_Assigned task_
Some of the lines below need repeating. Reproduce exactly those between the lines holding "Max Supply +" and "tags:: species, major", inclusive.

○ ○ ○ ○ ○

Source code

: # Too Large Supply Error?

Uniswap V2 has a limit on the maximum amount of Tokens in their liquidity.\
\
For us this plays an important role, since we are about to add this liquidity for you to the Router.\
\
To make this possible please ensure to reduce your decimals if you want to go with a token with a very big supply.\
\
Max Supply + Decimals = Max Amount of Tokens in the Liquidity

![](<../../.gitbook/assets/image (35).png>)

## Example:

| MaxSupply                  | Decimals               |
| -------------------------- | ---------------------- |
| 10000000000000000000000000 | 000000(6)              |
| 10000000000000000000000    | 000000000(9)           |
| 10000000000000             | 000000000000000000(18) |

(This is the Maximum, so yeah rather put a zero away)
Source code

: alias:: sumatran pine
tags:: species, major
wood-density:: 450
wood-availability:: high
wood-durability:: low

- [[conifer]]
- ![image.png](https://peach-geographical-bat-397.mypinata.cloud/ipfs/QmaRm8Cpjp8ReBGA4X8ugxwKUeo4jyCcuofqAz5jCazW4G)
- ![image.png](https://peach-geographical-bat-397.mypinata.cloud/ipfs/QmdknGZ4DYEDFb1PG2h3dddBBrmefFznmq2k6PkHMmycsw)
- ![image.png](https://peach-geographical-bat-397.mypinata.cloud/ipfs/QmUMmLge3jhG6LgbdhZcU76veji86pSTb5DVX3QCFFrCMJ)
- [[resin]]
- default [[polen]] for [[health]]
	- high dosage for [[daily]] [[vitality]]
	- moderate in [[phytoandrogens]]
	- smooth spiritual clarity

○ ○ ○ ○ ○

_Answer to the exercise_
Max Supply + Decimals = Max Amount of Tokens in the Liquidity

![](<../../.gitbook/assets/image (35).png>)

## Example:

| MaxSupply                  | Decimals               |
| -------------------------- | ---------------------- |
| 10000000000000000000000000 | 000000(6)              |
| 10000000000000000000000    | 000000000(9)           |
| 10000000000000             | 000000000000000000(18) |

(This is the Maximum, so yeah rather put a zero away)
Source code

: alias:: sumatran pine
tags:: species, major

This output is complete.